Gênesis 44
Nova Almeida Atualizada (NAA, 2017) vs NVI
1 José deu esta ordem ao administrador da sua casa: — Encha de mantimento os sacos que estes homens trouxeram, quanto puderem levar, e ponha o dinheiro de cada um na boca do saco de mantimento.
1 José deu as seguintes ordens ao administrador de sua casa: "Encha as bagagens desses homens com todo o mantimento que puderem carregar e coloque a prata de cada um na boca de sua bagagem.
2 E coloque o meu copo de prata na boca do saco de mantimento do mais novo, junto com o dinheiro do seu cereal. E o administrador fez como José havia ordenado.
2 Depois coloque a minha taça, a taça de prata, na boca da bagagem do caçula, juntamente com a prata paga pelo trigo". E ele fez tudo conforme as ordens de José.
3 De manhã, quando já estava claro, os homens partiram, eles com os seus jumentos.

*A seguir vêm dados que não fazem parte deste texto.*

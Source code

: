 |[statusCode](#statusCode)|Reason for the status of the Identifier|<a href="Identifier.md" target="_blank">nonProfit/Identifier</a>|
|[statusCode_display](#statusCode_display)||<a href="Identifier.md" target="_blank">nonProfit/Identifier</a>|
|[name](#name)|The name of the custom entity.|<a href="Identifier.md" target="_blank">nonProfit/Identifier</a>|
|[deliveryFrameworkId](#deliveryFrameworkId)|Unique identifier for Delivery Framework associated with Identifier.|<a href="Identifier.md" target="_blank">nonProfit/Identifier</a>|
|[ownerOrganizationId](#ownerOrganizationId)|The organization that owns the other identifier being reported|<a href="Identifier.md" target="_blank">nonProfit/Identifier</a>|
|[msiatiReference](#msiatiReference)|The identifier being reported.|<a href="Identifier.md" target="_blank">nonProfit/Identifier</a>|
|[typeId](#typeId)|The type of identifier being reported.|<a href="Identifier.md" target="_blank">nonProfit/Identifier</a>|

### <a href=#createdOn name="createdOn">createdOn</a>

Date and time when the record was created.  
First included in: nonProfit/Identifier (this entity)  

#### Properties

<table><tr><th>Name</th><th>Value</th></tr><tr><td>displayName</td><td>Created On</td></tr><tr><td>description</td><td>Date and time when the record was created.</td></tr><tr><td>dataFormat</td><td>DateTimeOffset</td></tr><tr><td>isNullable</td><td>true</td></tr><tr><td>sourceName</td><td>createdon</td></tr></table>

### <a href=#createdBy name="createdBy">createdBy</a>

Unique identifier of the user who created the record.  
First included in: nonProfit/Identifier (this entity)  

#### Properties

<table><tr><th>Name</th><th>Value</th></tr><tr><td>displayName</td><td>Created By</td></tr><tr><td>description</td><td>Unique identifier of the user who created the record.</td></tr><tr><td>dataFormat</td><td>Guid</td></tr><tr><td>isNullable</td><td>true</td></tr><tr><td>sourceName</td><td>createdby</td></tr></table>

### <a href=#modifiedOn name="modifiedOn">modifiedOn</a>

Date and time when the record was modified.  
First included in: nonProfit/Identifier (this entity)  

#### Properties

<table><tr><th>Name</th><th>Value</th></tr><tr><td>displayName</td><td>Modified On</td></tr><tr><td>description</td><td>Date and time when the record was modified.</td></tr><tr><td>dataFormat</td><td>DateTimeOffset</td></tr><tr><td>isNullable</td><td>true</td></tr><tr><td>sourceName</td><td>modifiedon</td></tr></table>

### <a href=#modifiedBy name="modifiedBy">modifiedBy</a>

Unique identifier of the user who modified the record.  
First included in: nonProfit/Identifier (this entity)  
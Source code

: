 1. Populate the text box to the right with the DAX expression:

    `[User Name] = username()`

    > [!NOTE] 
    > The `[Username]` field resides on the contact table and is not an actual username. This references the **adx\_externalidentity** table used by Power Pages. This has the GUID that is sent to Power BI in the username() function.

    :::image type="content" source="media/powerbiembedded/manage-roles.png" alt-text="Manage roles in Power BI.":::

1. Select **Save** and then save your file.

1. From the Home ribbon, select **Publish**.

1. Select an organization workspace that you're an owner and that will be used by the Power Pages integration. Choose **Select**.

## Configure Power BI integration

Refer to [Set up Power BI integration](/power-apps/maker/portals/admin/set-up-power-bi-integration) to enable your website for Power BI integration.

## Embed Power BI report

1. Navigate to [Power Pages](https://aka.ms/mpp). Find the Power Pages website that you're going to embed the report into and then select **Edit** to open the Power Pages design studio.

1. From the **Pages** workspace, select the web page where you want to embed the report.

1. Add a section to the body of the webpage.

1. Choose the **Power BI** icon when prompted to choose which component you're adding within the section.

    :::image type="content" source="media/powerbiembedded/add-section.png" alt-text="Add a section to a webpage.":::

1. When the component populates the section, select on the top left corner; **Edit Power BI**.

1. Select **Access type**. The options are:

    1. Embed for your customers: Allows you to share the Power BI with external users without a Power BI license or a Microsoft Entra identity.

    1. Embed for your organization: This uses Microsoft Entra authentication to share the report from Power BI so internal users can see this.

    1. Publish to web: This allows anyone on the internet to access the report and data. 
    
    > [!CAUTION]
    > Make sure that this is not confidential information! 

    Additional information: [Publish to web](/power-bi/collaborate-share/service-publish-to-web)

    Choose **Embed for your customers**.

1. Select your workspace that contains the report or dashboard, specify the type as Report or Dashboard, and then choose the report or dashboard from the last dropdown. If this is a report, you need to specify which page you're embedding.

3 Assim que despontou a manhã, despediram os homens com os seus jumentos.
4 Saíram da cidade e, antes que pudessem ter se distanciado, José disse ao administrador de sua casa: — Levante-se e vá atrás daqueles homens. E, alcançando-os, diga o seguinte: “Por que vocês pagaram o bem com o mal?
4 Ainda não tinham se afastado da cidade, quando José disse ao administrador de sua casa: "Vá atrás daqueles homens e, quando os alcançar, diga-lhes: Por que retribuíram o bem com o mal?
5 Não é este o copo em que bebe o meu senhor e que ele usa para fazer as suas adivinhações? Vocês fizeram algo muito errado.”
5 Não é esta a taça que o meu senhor usa para beber e para fazer adivinhações? Vocês cometeram grande maldade! "
6 O administrador os alcançou e lhes falou essas palavras.
6 Quando ele os alcançou, repetiu-lhes essas palavras.
7 Então eles responderam: — Por que o meu senhor está dizendo uma coisa dessas? Longe de nós, seus servos, fazer uma coisa assim.
7 Mas eles lhe responderam: "Por que o meu senhor diz isso? Longe dos seus servos fazer tal coisa!
8 O dinheiro que achamos na boca dos sacos de mantimento nós trouxemos de volta da terra de Canaã; como, então, iríamos roubar prata ou ouro da casa do seu senhor?
8 Nós lhe trouxemos de volta, da terra de Canaã, a prata que encontramos na boca de nossa bagagem. Como roubaríamos prata ou ouro da casa do seu senhor?
9 Se algum de nós tiver esse copo, será morto; e nós ainda seremos escravos do meu senhor.
9 Se algum dos seus servos for encontrado com ela, morrerá; e nós, os demais, seremos escravos do meu senhor".
10 O administrador respondeu: — Que seja como vocês disseram. Aquele com quem for encontrado o copo será meu escravo; os outros ficam livres.
10 E disse ele: "Concordo. Somente quem for encontrado com ela será meu escravo; os demais estarão livres".
11 Eles se apressaram; cada um colocou o seu saco de mantimento no chão e o abriu.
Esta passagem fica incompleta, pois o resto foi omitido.